First the remaining water inside the reactor heated up, forming steam
which began to react with the zirconium to produce hydrogen. The pressure
of the steam and the hydrogen eventually cracked the reactor core's
outer tube. Finally, when air mixed with the hydrogen, it exploded and
set fire to the graphite in the core. The result was an inferno which
sent radioactive debris puring over much of Europe.
Despite his support for the accident theory, Prof Kemeny criticised
the Russians for failing to build pressure domes over the reactor core.

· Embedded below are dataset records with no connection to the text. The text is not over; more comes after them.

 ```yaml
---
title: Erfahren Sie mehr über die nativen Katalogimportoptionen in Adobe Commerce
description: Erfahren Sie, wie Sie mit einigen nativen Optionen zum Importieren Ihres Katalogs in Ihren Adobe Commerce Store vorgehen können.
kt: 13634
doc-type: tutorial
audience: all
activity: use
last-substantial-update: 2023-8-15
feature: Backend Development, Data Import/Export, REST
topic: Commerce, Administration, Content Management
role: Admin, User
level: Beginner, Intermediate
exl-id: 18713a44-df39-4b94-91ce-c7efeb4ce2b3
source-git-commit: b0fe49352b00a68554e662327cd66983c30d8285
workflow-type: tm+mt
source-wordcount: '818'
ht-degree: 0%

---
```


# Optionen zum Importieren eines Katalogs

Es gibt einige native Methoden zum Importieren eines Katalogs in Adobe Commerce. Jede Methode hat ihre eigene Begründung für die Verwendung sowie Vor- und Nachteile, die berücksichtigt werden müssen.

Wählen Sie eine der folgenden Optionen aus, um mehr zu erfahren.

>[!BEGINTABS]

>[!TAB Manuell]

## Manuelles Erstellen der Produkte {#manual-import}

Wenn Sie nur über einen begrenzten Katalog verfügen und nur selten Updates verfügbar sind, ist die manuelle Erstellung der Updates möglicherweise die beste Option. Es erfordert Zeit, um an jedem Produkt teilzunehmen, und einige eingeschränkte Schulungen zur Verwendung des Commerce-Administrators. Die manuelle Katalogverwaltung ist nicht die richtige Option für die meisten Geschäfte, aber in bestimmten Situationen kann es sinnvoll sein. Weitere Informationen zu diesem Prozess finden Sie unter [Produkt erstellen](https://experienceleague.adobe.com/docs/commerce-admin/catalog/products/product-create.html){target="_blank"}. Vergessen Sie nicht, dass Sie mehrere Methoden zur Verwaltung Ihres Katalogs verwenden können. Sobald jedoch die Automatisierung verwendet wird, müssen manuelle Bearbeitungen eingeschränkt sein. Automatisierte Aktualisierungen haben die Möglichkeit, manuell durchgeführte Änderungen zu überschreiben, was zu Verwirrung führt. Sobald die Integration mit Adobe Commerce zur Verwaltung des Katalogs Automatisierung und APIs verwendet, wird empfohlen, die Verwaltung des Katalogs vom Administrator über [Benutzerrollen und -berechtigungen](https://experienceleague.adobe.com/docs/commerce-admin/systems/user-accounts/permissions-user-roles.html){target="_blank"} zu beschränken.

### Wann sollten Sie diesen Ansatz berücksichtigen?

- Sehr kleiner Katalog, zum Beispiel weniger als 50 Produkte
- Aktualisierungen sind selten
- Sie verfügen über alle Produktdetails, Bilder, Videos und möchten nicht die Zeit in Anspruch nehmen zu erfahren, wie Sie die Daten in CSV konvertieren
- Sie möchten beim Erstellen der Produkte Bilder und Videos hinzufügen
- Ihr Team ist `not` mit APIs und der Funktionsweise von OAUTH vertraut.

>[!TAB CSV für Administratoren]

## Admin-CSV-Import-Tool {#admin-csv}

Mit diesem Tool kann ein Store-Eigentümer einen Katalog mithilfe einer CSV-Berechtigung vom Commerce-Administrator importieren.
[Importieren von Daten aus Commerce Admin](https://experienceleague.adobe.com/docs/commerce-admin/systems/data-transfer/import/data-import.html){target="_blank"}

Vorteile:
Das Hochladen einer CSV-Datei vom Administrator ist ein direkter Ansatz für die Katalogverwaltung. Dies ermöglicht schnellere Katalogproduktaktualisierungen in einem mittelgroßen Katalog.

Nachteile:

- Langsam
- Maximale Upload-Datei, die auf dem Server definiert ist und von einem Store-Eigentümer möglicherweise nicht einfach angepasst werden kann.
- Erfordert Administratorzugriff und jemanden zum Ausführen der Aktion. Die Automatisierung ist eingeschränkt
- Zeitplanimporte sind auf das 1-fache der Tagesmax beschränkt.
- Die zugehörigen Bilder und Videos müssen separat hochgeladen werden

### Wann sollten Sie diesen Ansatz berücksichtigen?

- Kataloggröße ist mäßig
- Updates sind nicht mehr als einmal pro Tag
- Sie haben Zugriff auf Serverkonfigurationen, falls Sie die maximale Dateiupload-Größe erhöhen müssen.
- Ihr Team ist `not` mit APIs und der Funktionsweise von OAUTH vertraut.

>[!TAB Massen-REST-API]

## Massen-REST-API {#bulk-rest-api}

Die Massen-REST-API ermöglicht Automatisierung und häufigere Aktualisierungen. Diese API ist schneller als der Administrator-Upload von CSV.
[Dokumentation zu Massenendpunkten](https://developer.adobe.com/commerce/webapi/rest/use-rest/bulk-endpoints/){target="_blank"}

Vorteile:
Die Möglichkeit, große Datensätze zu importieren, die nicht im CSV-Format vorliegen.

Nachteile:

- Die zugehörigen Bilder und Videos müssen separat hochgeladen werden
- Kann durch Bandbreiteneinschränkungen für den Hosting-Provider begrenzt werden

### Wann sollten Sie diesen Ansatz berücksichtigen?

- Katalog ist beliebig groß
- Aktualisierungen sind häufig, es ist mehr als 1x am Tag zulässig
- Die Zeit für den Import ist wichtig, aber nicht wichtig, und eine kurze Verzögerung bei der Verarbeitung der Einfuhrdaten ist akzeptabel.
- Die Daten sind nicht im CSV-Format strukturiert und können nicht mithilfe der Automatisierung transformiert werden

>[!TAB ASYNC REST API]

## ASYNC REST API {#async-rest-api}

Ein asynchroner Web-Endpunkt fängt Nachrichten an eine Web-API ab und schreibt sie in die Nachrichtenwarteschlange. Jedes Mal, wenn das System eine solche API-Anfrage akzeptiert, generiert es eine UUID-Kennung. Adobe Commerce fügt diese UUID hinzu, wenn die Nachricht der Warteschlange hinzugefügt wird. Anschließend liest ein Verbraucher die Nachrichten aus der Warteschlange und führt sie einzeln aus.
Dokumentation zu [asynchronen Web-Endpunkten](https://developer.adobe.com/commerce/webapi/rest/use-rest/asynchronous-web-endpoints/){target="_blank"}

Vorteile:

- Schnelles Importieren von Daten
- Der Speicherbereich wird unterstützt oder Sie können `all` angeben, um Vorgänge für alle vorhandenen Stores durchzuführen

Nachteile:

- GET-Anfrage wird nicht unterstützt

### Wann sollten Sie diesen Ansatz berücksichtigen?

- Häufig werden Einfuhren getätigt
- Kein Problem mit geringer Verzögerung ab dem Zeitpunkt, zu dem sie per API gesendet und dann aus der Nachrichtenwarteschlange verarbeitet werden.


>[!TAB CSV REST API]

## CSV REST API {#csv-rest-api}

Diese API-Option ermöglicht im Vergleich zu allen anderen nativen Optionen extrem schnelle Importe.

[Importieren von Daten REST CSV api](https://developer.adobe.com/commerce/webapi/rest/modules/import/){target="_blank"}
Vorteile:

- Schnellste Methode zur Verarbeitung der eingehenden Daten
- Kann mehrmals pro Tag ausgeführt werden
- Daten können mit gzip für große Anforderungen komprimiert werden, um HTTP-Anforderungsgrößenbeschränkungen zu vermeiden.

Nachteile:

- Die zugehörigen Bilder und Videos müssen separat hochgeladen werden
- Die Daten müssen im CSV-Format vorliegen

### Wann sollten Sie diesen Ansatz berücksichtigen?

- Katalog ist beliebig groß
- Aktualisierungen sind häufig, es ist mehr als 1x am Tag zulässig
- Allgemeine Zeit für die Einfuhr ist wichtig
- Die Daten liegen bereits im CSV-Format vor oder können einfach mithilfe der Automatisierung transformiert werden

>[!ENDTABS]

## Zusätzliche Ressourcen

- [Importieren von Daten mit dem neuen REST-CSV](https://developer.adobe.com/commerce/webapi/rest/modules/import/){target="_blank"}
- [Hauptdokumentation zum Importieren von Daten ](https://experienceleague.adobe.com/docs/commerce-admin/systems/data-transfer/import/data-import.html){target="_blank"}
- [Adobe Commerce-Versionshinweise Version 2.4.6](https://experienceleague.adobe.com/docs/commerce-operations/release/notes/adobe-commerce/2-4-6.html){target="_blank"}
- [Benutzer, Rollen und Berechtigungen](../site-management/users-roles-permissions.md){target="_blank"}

'I stand by my belief that the Chernobyl reactor was safety-deficient,'
he said. 'American, German, French and British reactors have pressure
vessels and strongly reinforced concrete structures to contain such
radiation releases.'
But other nuclear experts cast doubt on the turbine theory. 'I don't
think it is the whole story,' Mr Potter said. 'The explanation begs
some questions. Why didn't the alternative back-up power supples
switch on automatically, and what caused the power surge which the
Russians say occurred at the time of the accident? I think there was
another factor - concerned with the reactor itself - which was involved
but which the Russians do not want highlighted for political reasons.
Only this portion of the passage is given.